Noxa is rate limiting for bortezomib-induced apoptosis. A, SH-EP cells were infected with retroviruses expressing shRNA specific for Noxa or Puma. Individual clones were isolated from bulk-selected SH-EP-shNoxa and SH-EP-shPuma cells and steady-state expression level of endogenous Noxa (left panel) or Puma (right panel) was verified by immunoblot analysis. B, cell lines SH-EP-shCtr and SH-EP-shNoxa clone 3 and clone 7 as well as SH-EP shPuma clone 3, clone 6, and clone 7 were treated with 50 nm bortezomib for 24 h and subjected to PI-FACS analyses. C, SH-EP-shctr and SH-EP-shNoxa clone 3 cells were treated with 50 nm bortezomib for 24 h. Caspase-9 cleavage was determined using a fluorometric caspase activity assay and flow cytometry.
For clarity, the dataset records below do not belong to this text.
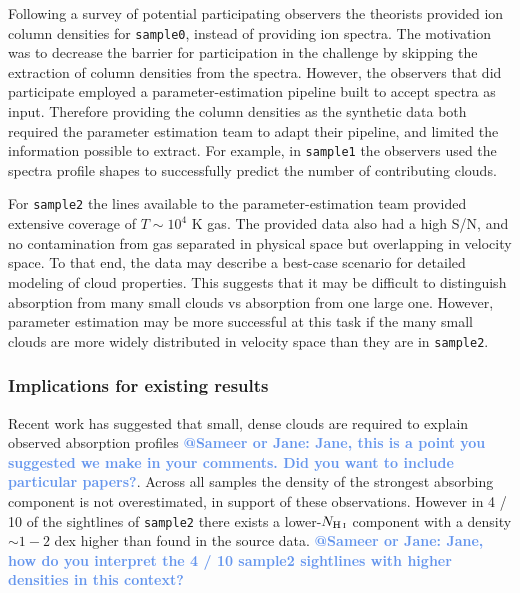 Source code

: \documentclass[fleqn,usenatbib]{mnras}
\makeatletter
\newcommand{\atsameer}[1]{\textcolor{CornflowerBlue}{\textbf{@Sameer or Jane: #1}}}
\makeatother
\begin{document}
Following a survey of potential participating observers the theorists provided ion column densities for \texttt{sample0}, instead of providing ion spectra.
The motivation was to decrease the barrier for participation in the challenge by skipping the extraction of column densities from the spectra.
However, the observers that did participate employed a parameter-estimation pipeline built to accept spectra as input.
Therefore providing the column densities as the synthetic data both required the parameter estimation team to adapt their pipeline, and limited the information possible to extract.
For example, in \texttt{sample1} the observers used the spectra profile shapes to successfully predict the number of contributing clouds.

For \texttt{sample2} the lines available to the parameter-estimation team provided extensive coverage of $T \sim 10^4$ K gas.
The provided data also had a high S/N, and no contamination from gas separated in physical space but overlapping in velocity space.
To that end, the data may describe a best-case scenario for detailed modeling of cloud properties.
This suggests that it may be difficult to distinguish absorption from many small clouds vs absorption from one large one.
However, parameter estimation may be more successful at this task if the many small clouds are more widely distributed in velocity space than they are in \texttt{sample2}.

\subsubsection{Implications for existing results}

Recent work has suggested that small, dense clouds are required to explain observed absorption profiles \atsameer{Jane, this is a point you suggested we make in your comments. Did you want to include particular papers?}.
Across all samples the density of the strongest absorbing component is not overestimated,
in support of these observations.
However in 4 / 10 of the sightlines of \texttt{sample2} there exists a lower-$N_{\ion{H}{I}}$ component with a density $\sim 1-2$ dex higher than found in the source data.
\atsameer{Jane, how do you interpret the 4 / 10 sample2 sightlines with higher densities in this context?}
\end{document}
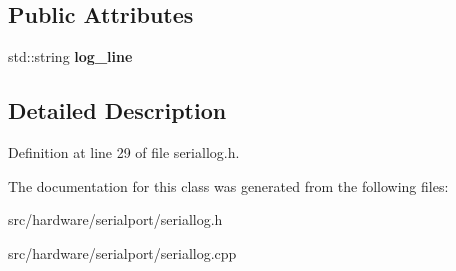 \subsection*{Public Attributes}
\begin{DoxyCompactItemize}
\item 
\hypertarget{classCSerialLog_a361e7f8181ab61f121ce0375299c3d1e}{std\-::string {\bfseries log\-\_\-line}}\label{classCSerialLog_a361e7f8181ab61f121ce0375299c3d1e}

\end{DoxyCompactItemize}


\subsection{Detailed Description}


Definition at line 29 of file seriallog.\-h.



The documentation for this class was generated from the following files\-:\begin{DoxyCompactItemize}
\item 
src/hardware/serialport/seriallog.\-h\item 
src/hardware/serialport/seriallog.\-cpp\end{DoxyCompactItemize}
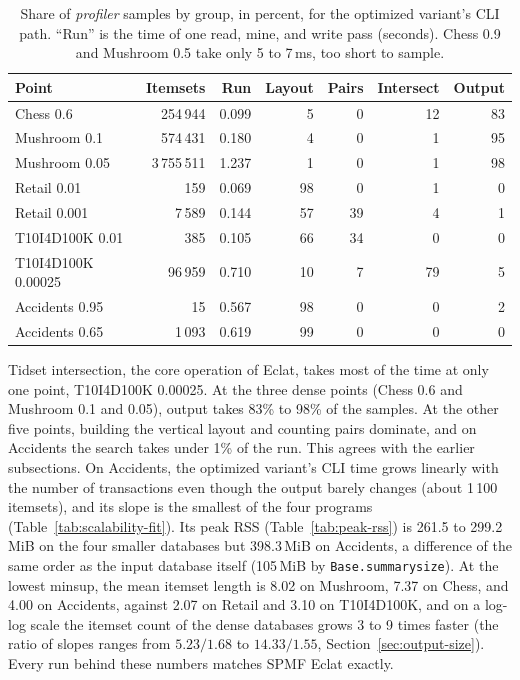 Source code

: \begin{table}[t]
\centering
\footnotesize
\setlength{\tabcolsep}{1.5pt}
\caption{Share of \emph{profiler} samples by group, in percent, for the optimized
variant's CLI path. ``Run'' is the time of one read, mine, and write pass (seconds).
Chess 0.9 and Mushroom 0.5 take only 5 to 7\,ms, too short to sample.}
\label{tab:stage-profile}
\begin{tabular}{lrrrrrr}
\hline
Point & Itemsets & Run & Layout & Pairs & Intersect & Output \\
\hline
Chess 0.6 & 254\,944 & 0.099 & 5 & 0 & 12 & 83 \\
Mushroom 0.1 & 574\,431 & 0.180 & 4 & 0 & 1 & 95 \\
Mushroom 0.05 & 3\,755\,511 & 1.237 & 1 & 0 & 1 & 98 \\
Retail 0.01 & 159 & 0.069 & 98 & 0 & 1 & 0 \\
Retail 0.001 & 7\,589 & 0.144 & 57 & 39 & 4 & 1 \\
T10I4D100K 0.01 & 385 & 0.105 & 66 & 34 & 0 & 0 \\
T10I4D100K 0.00025 & 96\,959 & 0.710 & 10 & 7 & 79 & 5 \\
Accidents 0.95 & 15 & 0.567 & 98 & 0 & 0 & 2 \\
Accidents 0.65 & 1\,093 & 0.619 & 99 & 0 & 0 & 0 \\
\hline
\end{tabular}
\end{table}

Tidset intersection, the core operation of Eclat, takes most of the time at only one
point, T10I4D100K 0.00025. At the three dense points (Chess 0.6 and Mushroom
0.1 and 0.05), output takes 83\% to 98\% of the samples. At the other five points,
building the vertical layout and counting pairs dominate, and on Accidents the search
takes under 1\% of the run. This agrees with the earlier subsections. On Accidents, the
optimized variant's CLI time grows linearly with the number of transactions even though
the output barely changes (about 1\,100 itemsets), and its slope is the smallest of the
four programs (Table~\ref{tab:scalability-fit}). Its peak RSS (Table~\ref{tab:peak-rss})
is 261.5 to 299.2\,MiB on the four smaller databases but 398.3\,MiB on Accidents, a
difference of the same order as the input database itself (105\,MiB by
\texttt{Base.summarysize}). At the lowest minsup, the mean itemset length is 8.02 on
Mushroom, 7.37 on Chess, and 4.00 on Accidents, against 2.07 on Retail and 3.10 on
T10I4D100K, and on a log-log scale the itemset count of the dense databases grows 3 to 9
times faster (the ratio of slopes ranges from $5.23/1.68$ to $14.33/1.55$,
Section~\ref{sec:output-size}). Every run behind these numbers matches SPMF Eclat exactly.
Shown is the mean of three independent experiments. Statistics were calculated with GraphPad Prism software using the unpaired Student's t test (**, p = 0.005; ***, p < 0.001). D, SH-EP cells designed to express Noxa in a tetracycline-dependent manner were treated with 250 ng/ml doxy for 24 h. Transgene expression was verified by immunoblot analysis. SH-EP-tetCtr, and SH-EP-tetNoxa cells were treated with 250 ng/ml doxy, with 25 nm bortezomib or a combination of both for 24 h and were then subjected to PI-FACS analyses. Shown is the mean of three independent experiments. E, to assess a possible dosage-dependent effect of Noxa SH-EP-tetNoxa, cells were treated with 5, 10, 20, 50, and 100 ng/ml doxy and then subjected to immunoblot analysis for Noxa and GAPDH (loading control) expression. SH-EP-tetCtr and SH-EP-tetNoxa cells were treated with 12.5 nm bortezomib in the presence or absence of 10 or 100 ng/ml doxy for 24 h and then subjected to PI-FACS analyses (bars represent the mean of three independent experiments). Statistical significance was assessed by the unpaired Student's t test (**, p < 0.01; ***, p < 0.001).